• **Stored entries**:
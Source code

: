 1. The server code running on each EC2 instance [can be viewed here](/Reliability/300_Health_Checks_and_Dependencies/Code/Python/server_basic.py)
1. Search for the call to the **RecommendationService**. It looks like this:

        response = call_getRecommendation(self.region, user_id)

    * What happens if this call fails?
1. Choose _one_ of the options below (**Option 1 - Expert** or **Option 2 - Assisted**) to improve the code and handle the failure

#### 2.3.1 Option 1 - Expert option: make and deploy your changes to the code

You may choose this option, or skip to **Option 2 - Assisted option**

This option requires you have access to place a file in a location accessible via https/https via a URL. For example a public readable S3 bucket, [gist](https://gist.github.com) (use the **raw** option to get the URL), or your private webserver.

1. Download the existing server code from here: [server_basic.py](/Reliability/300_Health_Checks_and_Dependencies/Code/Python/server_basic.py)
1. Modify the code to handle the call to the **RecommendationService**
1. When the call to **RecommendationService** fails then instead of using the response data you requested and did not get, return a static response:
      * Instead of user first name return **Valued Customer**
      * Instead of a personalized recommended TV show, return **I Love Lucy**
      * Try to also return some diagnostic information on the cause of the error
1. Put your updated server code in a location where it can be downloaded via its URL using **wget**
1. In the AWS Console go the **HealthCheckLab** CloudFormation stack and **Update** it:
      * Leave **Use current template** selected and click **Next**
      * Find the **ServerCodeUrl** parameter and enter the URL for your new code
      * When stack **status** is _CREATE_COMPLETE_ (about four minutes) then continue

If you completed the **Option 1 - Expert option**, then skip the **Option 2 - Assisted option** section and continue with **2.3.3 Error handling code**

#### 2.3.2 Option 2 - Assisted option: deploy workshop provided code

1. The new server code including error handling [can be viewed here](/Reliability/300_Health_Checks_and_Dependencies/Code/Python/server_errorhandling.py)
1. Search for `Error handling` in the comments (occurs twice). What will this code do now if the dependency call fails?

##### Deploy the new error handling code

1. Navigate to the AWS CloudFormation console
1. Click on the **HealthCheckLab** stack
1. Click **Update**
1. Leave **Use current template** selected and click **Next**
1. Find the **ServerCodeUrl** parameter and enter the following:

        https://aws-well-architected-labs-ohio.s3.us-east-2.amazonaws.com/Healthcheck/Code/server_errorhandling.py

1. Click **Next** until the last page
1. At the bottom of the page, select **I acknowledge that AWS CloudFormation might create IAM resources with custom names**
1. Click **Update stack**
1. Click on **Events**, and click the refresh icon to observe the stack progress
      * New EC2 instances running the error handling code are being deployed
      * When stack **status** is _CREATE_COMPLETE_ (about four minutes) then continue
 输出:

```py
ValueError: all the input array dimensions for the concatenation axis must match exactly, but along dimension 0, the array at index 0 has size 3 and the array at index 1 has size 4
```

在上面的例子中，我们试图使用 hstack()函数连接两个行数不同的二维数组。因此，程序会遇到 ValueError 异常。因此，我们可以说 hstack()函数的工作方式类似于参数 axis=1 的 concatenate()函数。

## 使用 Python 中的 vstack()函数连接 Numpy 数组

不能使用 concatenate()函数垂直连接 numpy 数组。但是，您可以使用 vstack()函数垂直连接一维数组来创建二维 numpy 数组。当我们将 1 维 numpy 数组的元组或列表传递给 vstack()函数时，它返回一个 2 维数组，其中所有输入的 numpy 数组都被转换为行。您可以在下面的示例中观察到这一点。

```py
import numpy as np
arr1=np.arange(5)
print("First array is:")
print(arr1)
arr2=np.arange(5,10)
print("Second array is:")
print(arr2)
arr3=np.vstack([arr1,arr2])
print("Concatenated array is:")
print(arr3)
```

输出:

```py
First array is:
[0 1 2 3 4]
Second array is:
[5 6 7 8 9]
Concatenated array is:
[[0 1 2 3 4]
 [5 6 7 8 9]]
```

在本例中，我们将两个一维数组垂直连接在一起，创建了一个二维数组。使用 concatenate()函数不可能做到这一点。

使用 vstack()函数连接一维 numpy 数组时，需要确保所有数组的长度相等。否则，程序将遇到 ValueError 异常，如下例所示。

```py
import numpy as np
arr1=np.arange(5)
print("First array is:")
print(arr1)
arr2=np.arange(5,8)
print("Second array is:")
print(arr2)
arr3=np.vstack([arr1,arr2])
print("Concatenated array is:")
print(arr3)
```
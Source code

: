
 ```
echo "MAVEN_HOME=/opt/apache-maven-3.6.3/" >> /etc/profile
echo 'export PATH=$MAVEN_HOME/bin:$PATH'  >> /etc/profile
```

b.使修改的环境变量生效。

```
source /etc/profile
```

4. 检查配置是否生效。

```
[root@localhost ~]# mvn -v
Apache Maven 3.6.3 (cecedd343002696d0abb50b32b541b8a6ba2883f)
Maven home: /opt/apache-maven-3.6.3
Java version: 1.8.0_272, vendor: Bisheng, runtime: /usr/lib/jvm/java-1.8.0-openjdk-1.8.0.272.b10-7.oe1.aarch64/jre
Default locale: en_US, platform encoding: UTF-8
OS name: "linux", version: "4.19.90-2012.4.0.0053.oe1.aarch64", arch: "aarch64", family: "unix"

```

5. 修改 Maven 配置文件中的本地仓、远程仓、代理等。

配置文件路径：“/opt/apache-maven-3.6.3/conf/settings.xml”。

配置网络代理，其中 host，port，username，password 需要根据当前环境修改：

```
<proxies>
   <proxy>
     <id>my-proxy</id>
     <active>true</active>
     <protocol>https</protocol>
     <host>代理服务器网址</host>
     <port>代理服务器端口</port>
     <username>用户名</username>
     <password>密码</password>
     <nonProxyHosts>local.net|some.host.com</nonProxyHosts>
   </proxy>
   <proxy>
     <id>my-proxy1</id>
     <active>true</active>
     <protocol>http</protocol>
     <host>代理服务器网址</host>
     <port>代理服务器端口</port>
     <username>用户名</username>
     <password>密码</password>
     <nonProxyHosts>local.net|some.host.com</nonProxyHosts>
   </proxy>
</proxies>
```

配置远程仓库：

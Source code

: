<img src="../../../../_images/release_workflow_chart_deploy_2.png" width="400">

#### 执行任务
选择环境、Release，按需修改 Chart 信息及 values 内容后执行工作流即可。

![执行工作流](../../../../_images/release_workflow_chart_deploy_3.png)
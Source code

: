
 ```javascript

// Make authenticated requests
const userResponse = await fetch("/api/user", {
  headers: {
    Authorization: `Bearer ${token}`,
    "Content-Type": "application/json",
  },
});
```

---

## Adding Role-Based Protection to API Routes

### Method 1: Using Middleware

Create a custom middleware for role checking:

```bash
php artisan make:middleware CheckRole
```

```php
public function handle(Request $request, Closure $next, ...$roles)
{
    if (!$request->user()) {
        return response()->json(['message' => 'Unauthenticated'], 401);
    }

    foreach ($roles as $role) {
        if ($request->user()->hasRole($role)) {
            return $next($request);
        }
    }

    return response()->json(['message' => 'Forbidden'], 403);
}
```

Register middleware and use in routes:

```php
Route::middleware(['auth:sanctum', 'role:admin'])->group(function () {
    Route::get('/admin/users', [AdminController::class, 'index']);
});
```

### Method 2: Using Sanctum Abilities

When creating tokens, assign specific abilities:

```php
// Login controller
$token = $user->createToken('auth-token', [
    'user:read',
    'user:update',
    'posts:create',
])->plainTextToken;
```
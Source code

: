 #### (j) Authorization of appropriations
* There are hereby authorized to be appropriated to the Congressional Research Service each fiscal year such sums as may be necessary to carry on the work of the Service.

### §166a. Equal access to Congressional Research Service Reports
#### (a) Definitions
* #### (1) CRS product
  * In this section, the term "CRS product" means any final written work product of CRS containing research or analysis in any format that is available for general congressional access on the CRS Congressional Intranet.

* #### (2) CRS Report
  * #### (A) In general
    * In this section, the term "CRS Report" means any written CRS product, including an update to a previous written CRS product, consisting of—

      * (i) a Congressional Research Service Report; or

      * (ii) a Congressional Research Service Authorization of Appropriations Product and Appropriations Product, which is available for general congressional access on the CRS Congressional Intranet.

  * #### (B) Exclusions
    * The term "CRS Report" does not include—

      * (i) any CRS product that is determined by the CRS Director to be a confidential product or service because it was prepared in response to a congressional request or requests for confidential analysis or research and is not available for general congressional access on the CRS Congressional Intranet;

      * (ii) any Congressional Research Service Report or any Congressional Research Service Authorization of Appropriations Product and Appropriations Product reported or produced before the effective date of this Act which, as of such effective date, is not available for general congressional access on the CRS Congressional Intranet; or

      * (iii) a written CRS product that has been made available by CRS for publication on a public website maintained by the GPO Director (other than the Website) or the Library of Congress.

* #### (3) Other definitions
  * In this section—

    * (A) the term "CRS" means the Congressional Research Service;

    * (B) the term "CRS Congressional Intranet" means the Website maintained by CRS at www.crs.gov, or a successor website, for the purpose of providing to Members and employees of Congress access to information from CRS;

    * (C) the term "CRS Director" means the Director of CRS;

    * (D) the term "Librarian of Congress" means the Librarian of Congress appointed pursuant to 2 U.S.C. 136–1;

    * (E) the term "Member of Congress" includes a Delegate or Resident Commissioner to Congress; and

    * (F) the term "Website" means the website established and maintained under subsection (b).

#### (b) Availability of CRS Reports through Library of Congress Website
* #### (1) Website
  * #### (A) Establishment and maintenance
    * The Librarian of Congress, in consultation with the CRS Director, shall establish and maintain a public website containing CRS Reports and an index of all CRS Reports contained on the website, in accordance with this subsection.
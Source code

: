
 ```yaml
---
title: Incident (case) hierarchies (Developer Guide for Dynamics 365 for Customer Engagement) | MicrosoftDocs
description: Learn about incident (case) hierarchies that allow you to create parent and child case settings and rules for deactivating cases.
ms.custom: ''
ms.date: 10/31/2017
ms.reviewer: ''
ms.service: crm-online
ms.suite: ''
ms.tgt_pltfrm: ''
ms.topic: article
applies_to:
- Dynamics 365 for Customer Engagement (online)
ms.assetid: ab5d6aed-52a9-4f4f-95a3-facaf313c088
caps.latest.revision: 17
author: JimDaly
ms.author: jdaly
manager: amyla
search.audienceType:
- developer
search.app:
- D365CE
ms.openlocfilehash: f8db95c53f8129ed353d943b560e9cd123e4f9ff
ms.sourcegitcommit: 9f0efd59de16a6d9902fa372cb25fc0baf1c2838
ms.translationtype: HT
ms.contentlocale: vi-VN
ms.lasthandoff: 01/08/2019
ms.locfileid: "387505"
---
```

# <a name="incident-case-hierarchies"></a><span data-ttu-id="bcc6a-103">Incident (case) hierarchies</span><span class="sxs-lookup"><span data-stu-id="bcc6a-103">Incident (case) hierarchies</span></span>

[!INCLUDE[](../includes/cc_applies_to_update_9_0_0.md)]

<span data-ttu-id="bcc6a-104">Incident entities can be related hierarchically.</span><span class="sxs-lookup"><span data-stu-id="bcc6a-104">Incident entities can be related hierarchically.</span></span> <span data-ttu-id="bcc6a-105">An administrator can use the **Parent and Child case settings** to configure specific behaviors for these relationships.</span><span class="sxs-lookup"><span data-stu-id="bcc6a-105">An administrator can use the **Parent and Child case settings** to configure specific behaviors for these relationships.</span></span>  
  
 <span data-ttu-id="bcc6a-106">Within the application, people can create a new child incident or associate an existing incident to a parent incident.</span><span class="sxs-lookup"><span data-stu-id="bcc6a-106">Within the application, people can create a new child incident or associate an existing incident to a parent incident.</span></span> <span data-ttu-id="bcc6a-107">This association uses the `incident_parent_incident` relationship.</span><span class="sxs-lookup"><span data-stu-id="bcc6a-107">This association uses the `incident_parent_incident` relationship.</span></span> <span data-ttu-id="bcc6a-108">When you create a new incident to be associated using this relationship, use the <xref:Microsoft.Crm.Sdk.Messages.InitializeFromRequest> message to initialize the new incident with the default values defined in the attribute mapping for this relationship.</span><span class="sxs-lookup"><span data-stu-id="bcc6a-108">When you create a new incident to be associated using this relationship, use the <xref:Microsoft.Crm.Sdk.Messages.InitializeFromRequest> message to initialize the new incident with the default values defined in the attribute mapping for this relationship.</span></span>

• **Task goal**:
Whenever a line above includes "axis", copy it in full.

• **Written solution**:
ValueError: all the input array dimensions for the concatenation axis must match exactly, but along dimension 0, the array at index 0 has size 3 and the array at index 1 has size 4
在上面的例子中，我们试图使用 hstack()函数连接两个行数不同的二维数组。因此，程序会遇到 ValueError 异常。因此，我们可以说 hstack()函数的工作方式类似于参数 axis=1 的 concatenate()函数。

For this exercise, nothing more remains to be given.